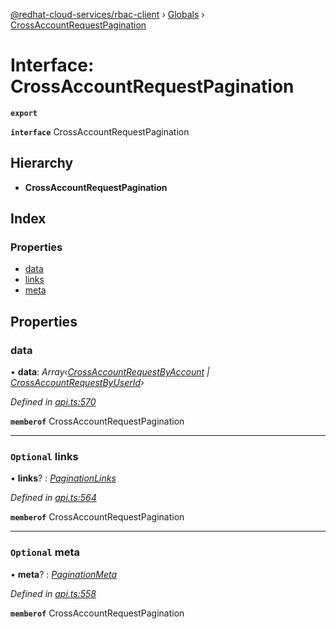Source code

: [@redhat-cloud-services/rbac-client](../README.md) › [Globals](../globals.md) › [CrossAccountRequestPagination](crossaccountrequestpagination.md)

# Interface: CrossAccountRequestPagination

**`export`** 

**`interface`** CrossAccountRequestPagination

## Hierarchy

* **CrossAccountRequestPagination**

## Index

### Properties

* [data](crossaccountrequestpagination.md#data)
* [links](crossaccountrequestpagination.md#optional-links)
* [meta](crossaccountrequestpagination.md#optional-meta)

## Properties

###  data

• **data**: *Array‹[CrossAccountRequestByAccount](crossaccountrequestbyaccount.md) | [CrossAccountRequestByUserId](crossaccountrequestbyuserid.md)›*

*Defined in [api.ts:570](https://github.com/RedHatInsights/javascript-clients/blob/master/packages/rbac/api.ts#L570)*

**`memberof`** CrossAccountRequestPagination

___

### `Optional` links

• **links**? : *[PaginationLinks](paginationlinks.md)*

*Defined in [api.ts:564](https://github.com/RedHatInsights/javascript-clients/blob/master/packages/rbac/api.ts#L564)*

**`memberof`** CrossAccountRequestPagination

___

### `Optional` meta

• **meta**? : *[PaginationMeta](paginationmeta.md)*

*Defined in [api.ts:558](https://github.com/RedHatInsights/javascript-clients/blob/master/packages/rbac/api.ts#L558)*

**`memberof`** CrossAccountRequestPagination
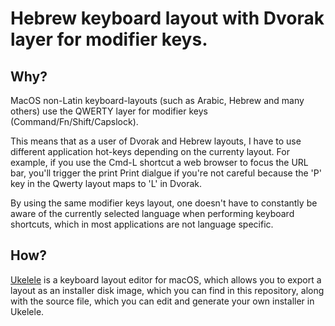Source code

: # Hebrew keyboard layout with Dvorak layer for modifier keys.

## Why?

MacOS non-Latin keyboard-layouts (such as Arabic, Hebrew and many others) use the QWERTY layer for modifier keys (Command/Fn/Shift/Capslock).


This means that as a user of Dvorak and Hebrew layouts, I have to use different application hot-keys depending on the currenty layout. For example, if you use the Cmd-L shortcut a web browser to focus the URL bar, you'll trigger the print Print dialgue if you're not careful because the 'P' key in the Qwerty layout maps to 'L' in Dvorak.


By using the same modifier keys layout, one doesn't have to constantly be aware of the currently selected language when performing keyboard shortcuts, which in most applications are not language specific.

## How?

[Ukelele](https://software.sil.org/ukelele/) is a keyboard layout editor for macOS, which allows you to export a layout as an installer disk image, which you can find in this repository, along with the source file, which you can edit and generate your own installer in Ukelele.
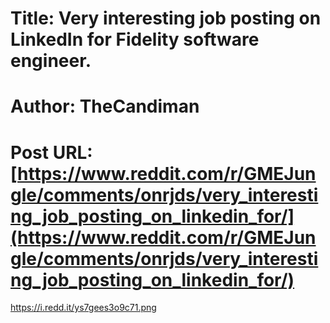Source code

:# Title: Very interesting job posting on LinkedIn for Fidelity software engineer.
# Author: TheCandiman
# Post URL: [https://www.reddit.com/r/GMEJungle/comments/onrjds/very_interesting_job_posting_on_linkedin_for/](https://www.reddit.com/r/GMEJungle/comments/onrjds/very_interesting_job_posting_on_linkedin_for/)


https://i.redd.it/ys7gees3o9c71.png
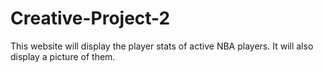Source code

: # Creative-Project-2
This website will display the player stats of active NBA players. It will also display a picture of them. 
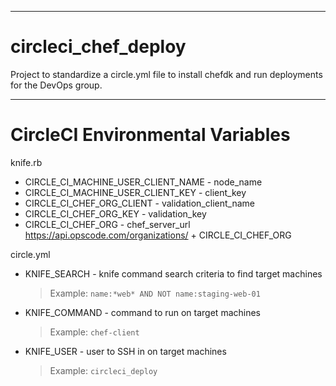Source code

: ***
# circleci_chef_deploy
Project to standardize a circle.yml file to install chefdk and run deployments for the DevOps group.

***
# CircleCI Environmental Variables
knife.rb
- CIRCLE_CI_MACHINE_USER_CLIENT_NAME - node_name
- CIRCLE_CI_MACHINE_USER_CLIENT_KEY - client_key
- CIRCLE_CI_CHEF_ORG_CLIENT - validation_client_name
- CIRCLE_CI_CHEF_ORG_KEY - validation_key
- CIRCLE_CI_CHEF_ORG - chef_server_url https://api.opscode.com/organizations/ + CIRCLE_CI_CHEF_ORG

circle.yml
- KNIFE_SEARCH - knife command search criteria to find target machines
  > Example: `name:*web* AND NOT name:staging-web-01`
- KNIFE_COMMAND - command to run on target machines
  > Example: `chef-client`
- KNIFE_USER - user to SSH in on target machines
  > Example: `circleci_deploy`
★ ★ ★ ★
Print every entry exactly; omit the pictures.

:: Answer section ::
Source code

: [@redhat-cloud-services/rbac-client](../README.md) › [Globals](../globals.md) › [CrossAccountRequestPagination](crossaccountrequestpagination.md)

# Interface: CrossAccountRequestPagination

**`export`** 

**`interface`** CrossAccountRequestPagination

## Hierarchy

* **CrossAccountRequestPagination**

## Index

### Properties

* [data](crossaccountrequestpagination.md#data)
* [links](crossaccountrequestpagination.md#optional-links)
* [meta](crossaccountrequestpagination.md#optional-meta)

## Properties

###  data

• **data**: *Array‹[CrossAccountRequestByAccount](crossaccountrequestbyaccount.md) | [CrossAccountRequestByUserId](crossaccountrequestbyuserid.md)›*

*Defined in [api.ts:570](https://github.com/RedHatInsights/javascript-clients/blob/master/packages/rbac/api.ts#L570)*

**`memberof`** CrossAccountRequestPagination

___

### `Optional` links

• **links**? : *[PaginationLinks](paginationlinks.md)*

*Defined in [api.ts:564](https://github.com/RedHatInsights/javascript-clients/blob/master/packages/rbac/api.ts#L564)*

**`memberof`** CrossAccountRequestPagination

___

### `Optional` meta

• **meta**? : *[PaginationMeta](paginationmeta.md)*

*Defined in [api.ts:558](https://github.com/RedHatInsights/javascript-clients/blob/master/packages/rbac/api.ts#L558)*

**`memberof`** CrossAccountRequestPagination
Source code

: # Hebrew keyboard layout with Dvorak layer for modifier keys.

## Why?

MacOS non-Latin keyboard-layouts (such as Arabic, Hebrew and many others) use the QWERTY layer for modifier keys (Command/Fn/Shift/Capslock).


This means that as a user of Dvorak and Hebrew layouts, I have to use different application hot-keys depending on the currenty layout. For example, if you use the Cmd-L shortcut a web browser to focus the URL bar, you'll trigger the print Print dialgue if you're not careful because the 'P' key in the Qwerty layout maps to 'L' in Dvorak.


By using the same modifier keys layout, one doesn't have to constantly be aware of the currently selected language when performing keyboard shortcuts, which in most applications are not language specific.

## How?

[Ukelele](https://software.sil.org/ukelele/) is a keyboard layout editor for macOS, which allows you to export a layout as an installer disk image, which you can find in this repository, along with the source file, which you can edit and generate your own installer in Ukelele.
Source code

:# Title: Very interesting job posting on LinkedIn for Fidelity software engineer.
# Author: TheCandiman
# Post URL: [https://www.reddit.com/r/GMEJungle/comments/onrjds/very_interesting_job_posting_on_linkedin_for/](https://www.reddit.com/r/GMEJungle/comments/onrjds/very_interesting_job_posting_on_linkedin_for/)


https://i.redd.it/ys7gees3o9c71.png
Source code

: # Creative-Project-2
This website will display the player stats of active NBA players. It will also display a picture of them. 
Source code

: ***
# circleci_chef_deploy
Project to standardize a circle.yml file to install chefdk and run deployments for the DevOps group.

***
# CircleCI Environmental Variables
knife.rb
- CIRCLE_CI_MACHINE_USER_CLIENT_NAME - node_name
- CIRCLE_CI_MACHINE_USER_CLIENT_KEY - client_key
- CIRCLE_CI_CHEF_ORG_CLIENT - validation_client_name
- CIRCLE_CI_CHEF_ORG_KEY - validation_key
- CIRCLE_CI_CHEF_ORG - chef_server_url https://api.opscode.com/organizations/ + CIRCLE_CI_CHEF_ORG

circle.yml
- KNIFE_SEARCH - knife command search criteria to find target machines
  > Example: `name:*web* AND NOT name:staging-web-01`
- KNIFE_COMMAND - command to run on target machines
  > Example: `chef-client`
- KNIFE_USER - user to SSH in on target machines
  > Example: `circleci_deploy`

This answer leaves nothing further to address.